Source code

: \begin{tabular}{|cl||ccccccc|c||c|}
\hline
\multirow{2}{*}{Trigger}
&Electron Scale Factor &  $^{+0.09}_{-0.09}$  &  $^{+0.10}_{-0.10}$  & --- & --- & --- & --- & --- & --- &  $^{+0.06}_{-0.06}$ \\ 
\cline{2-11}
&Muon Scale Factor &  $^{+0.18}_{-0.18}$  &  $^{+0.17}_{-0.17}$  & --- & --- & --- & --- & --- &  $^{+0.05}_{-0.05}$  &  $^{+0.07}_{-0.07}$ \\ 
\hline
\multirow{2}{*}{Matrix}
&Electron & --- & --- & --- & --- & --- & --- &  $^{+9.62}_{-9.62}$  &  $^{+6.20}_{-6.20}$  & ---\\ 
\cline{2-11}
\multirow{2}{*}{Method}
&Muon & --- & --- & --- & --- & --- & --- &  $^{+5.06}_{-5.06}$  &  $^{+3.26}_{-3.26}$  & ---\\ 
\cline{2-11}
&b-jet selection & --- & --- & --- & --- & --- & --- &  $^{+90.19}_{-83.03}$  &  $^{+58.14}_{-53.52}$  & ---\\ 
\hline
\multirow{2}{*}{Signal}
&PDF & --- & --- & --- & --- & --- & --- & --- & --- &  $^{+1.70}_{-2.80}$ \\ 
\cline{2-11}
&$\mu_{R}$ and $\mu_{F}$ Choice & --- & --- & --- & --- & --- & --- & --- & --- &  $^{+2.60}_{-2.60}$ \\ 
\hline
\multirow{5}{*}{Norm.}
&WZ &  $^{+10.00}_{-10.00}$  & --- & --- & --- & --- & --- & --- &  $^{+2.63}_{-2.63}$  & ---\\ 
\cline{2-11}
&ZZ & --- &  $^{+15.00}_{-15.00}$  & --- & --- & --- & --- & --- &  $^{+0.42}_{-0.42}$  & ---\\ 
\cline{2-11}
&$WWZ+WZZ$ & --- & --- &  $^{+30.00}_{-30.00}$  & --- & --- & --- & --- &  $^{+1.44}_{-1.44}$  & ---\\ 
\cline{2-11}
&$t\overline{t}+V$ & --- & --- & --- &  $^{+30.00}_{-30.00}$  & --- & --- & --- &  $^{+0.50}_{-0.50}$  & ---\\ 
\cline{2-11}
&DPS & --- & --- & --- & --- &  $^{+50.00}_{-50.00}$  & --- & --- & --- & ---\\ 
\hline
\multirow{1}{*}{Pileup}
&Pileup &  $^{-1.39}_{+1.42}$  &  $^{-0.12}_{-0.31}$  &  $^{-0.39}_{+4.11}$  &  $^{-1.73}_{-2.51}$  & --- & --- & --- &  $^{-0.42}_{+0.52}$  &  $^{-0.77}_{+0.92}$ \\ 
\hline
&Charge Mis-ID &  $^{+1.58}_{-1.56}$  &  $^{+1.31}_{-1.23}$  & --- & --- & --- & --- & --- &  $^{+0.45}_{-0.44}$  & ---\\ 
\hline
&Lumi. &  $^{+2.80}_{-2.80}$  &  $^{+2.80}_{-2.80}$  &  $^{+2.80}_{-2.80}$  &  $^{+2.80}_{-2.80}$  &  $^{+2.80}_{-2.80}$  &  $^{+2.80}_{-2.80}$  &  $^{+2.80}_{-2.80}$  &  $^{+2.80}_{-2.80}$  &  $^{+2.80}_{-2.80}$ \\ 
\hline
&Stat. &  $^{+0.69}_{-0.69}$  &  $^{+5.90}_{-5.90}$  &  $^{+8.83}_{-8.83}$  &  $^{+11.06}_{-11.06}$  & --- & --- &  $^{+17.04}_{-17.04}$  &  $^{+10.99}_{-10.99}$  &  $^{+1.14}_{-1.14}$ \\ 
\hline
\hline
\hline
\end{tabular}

**Task to complete:** Go through the records. Copy each line where "Electron" appears.

**Finished task:**
&Electron Scale Factor &  $^{+0.09}_{-0.09}$  &  $^{+0.10}_{-0.10}$  & --- & --- & --- & --- & --- & --- &  $^{+0.06}_{-0.06}$ \\ 
&Electron & --- & --- & --- & --- & --- & --- &  $^{+9.62}_{-9.62}$  &  $^{+6.20}_{-6.20}$  & ---\\ 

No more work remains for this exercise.